Task goal: Your answer must restate each entry below word for word, with no pictures in it.

Dataset content Block Start

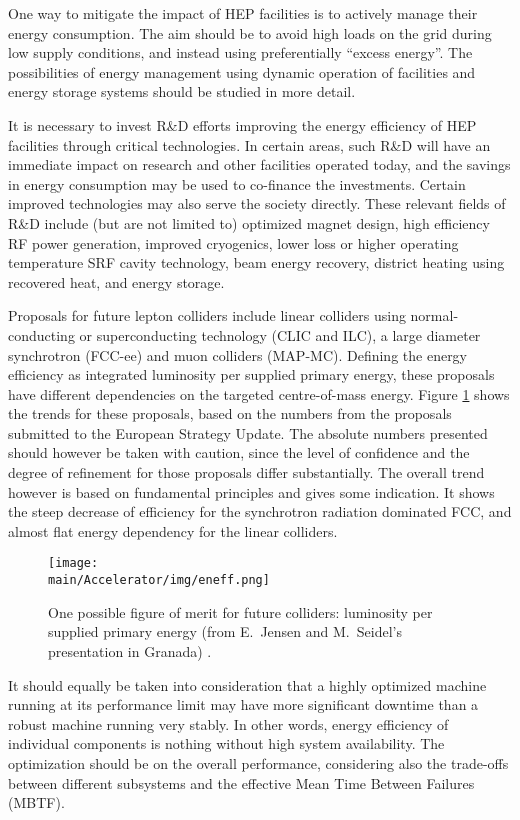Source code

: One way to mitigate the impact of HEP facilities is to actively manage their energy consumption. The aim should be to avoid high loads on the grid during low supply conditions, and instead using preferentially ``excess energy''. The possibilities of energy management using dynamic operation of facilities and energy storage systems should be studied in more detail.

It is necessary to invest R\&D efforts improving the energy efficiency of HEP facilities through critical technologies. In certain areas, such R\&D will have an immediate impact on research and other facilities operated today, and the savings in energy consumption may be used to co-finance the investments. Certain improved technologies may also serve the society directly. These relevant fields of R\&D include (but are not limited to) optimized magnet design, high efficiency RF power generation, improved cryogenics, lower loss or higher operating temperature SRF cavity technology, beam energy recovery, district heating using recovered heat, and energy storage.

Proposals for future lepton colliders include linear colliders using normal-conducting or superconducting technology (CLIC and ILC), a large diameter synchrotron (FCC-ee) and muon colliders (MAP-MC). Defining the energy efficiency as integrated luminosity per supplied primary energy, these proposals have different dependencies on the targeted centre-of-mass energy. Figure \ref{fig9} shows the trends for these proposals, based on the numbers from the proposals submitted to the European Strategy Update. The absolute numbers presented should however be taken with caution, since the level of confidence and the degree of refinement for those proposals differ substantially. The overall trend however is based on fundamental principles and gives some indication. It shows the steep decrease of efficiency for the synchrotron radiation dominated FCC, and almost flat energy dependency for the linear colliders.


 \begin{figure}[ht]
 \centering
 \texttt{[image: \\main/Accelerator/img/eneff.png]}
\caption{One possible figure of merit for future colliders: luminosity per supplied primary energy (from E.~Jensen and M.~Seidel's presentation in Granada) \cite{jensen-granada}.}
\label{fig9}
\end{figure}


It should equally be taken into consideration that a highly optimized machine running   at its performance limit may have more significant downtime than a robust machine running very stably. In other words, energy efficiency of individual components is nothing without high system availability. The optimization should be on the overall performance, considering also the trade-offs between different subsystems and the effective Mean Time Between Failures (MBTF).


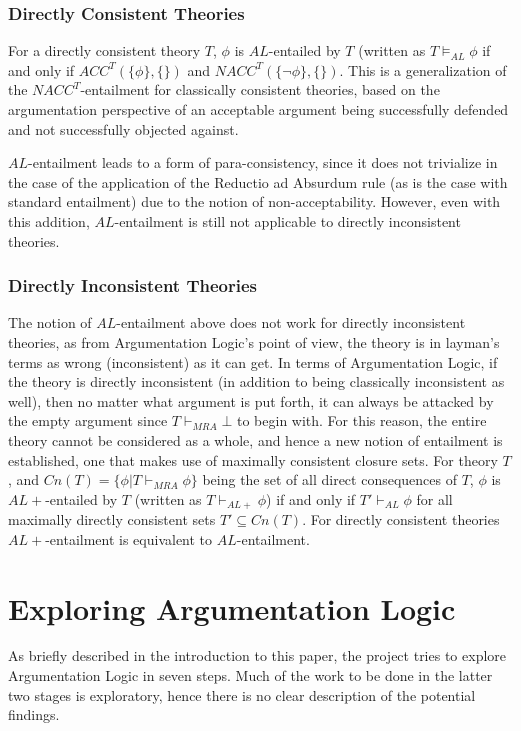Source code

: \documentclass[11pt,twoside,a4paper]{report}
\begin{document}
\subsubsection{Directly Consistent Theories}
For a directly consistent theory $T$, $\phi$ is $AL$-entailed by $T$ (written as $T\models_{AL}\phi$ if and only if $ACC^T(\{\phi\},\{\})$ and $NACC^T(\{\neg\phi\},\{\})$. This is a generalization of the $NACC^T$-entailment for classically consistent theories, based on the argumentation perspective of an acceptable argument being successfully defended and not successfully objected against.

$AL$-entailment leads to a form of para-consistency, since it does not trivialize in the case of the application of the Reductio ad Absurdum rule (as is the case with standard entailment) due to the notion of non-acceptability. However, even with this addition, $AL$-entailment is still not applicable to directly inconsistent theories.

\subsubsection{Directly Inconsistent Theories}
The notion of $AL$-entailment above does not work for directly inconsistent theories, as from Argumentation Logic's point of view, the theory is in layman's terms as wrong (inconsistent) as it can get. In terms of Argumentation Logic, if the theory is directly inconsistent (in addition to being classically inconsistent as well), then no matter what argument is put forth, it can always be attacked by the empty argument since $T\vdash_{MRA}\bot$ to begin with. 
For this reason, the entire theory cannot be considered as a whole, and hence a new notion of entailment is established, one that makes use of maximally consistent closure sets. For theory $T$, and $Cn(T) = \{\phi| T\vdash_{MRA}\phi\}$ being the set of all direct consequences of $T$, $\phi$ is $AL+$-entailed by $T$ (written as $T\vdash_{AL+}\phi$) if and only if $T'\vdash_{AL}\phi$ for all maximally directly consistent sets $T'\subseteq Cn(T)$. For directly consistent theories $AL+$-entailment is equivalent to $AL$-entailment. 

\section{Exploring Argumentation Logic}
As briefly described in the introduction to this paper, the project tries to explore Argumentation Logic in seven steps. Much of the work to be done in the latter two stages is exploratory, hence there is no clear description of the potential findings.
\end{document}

Dataset content Block End

Answer section:
Source code

: One way to mitigate the impact of HEP facilities is to actively manage their energy consumption. The aim should be to avoid high loads on the grid during low supply conditions, and instead using preferentially ``excess energy''. The possibilities of energy management using dynamic operation of facilities and energy storage systems should be studied in more detail.

It is necessary to invest R\&D efforts improving the energy efficiency of HEP facilities through critical technologies. In certain areas, such R\&D will have an immediate impact on research and other facilities operated today, and the savings in energy consumption may be used to co-finance the investments. Certain improved technologies may also serve the society directly. These relevant fields of R\&D include (but are not limited to) optimized magnet design, high efficiency RF power generation, improved cryogenics, lower loss or higher operating temperature SRF cavity technology, beam energy recovery, district heating using recovered heat, and energy storage.

Proposals for future lepton colliders include linear colliders using normal-conducting or superconducting technology (CLIC and ILC), a large diameter synchrotron (FCC-ee) and muon colliders (MAP-MC). Defining the energy efficiency as integrated luminosity per supplied primary energy, these proposals have different dependencies on the targeted centre-of-mass energy. Figure \ref{fig9} shows the trends for these proposals, based on the numbers from the proposals submitted to the European Strategy Update. The absolute numbers presented should however be taken with caution, since the level of confidence and the degree of refinement for those proposals differ substantially. The overall trend however is based on fundamental principles and gives some indication. It shows the steep decrease of efficiency for the synchrotron radiation dominated FCC, and almost flat energy dependency for the linear colliders.


 \begin{figure}[ht]
 \centering
 \texttt{[image: \\main/Accelerator/img/eneff.png]}
\caption{One possible figure of merit for future colliders: luminosity per supplied primary energy (from E.~Jensen and M.~Seidel's presentation in Granada) \cite{jensen-granada}.}
\label{fig9}
\end{figure}


It should equally be taken into consideration that a highly optimized machine running   at its performance limit may have more significant downtime than a robust machine running very stably. In other words, energy efficiency of individual components is nothing without high system availability. The optimization should be on the overall performance, considering also the trade-offs between different subsystems and the effective Mean Time Between Failures (MBTF).


Source code

: \documentclass[11pt,twoside,a4paper]{report}
\begin{document}
\subsubsection{Directly Consistent Theories}
For a directly consistent theory $T$, $\phi$ is $AL$-entailed by $T$ (written as $T\models_{AL}\phi$ if and only if $ACC^T(\{\phi\},\{\})$ and $NACC^T(\{\neg\phi\},\{\})$. This is a generalization of the $NACC^T$-entailment for classically consistent theories, based on the argumentation perspective of an acceptable argument being successfully defended and not successfully objected against.

$AL$-entailment leads to a form of para-consistency, since it does not trivialize in the case of the application of the Reductio ad Absurdum rule (as is the case with standard entailment) due to the notion of non-acceptability. However, even with this addition, $AL$-entailment is still not applicable to directly inconsistent theories.

\subsubsection{Directly Inconsistent Theories}
The notion of $AL$-entailment above does not work for directly inconsistent theories, as from Argumentation Logic's point of view, the theory is in layman's terms as wrong (inconsistent) as it can get. In terms of Argumentation Logic, if the theory is directly inconsistent (in addition to being classically inconsistent as well), then no matter what argument is put forth, it can always be attacked by the empty argument since $T\vdash_{MRA}\bot$ to begin with. 
For this reason, the entire theory cannot be considered as a whole, and hence a new notion of entailment is established, one that makes use of maximally consistent closure sets. For theory $T$, and $Cn(T) = \{\phi| T\vdash_{MRA}\phi\}$ being the set of all direct consequences of $T$, $\phi$ is $AL+$-entailed by $T$ (written as $T\vdash_{AL+}\phi$) if and only if $T'\vdash_{AL}\phi$ for all maximally directly consistent sets $T'\subseteq Cn(T)$. For directly consistent theories $AL+$-entailment is equivalent to $AL$-entailment. 

\section{Exploring Argumentation Logic}
As briefly described in the introduction to this paper, the project tries to explore Argumentation Logic in seven steps. Much of the work to be done in the latter two stages is exploratory, hence there is no clear description of the potential findings.
\end{document}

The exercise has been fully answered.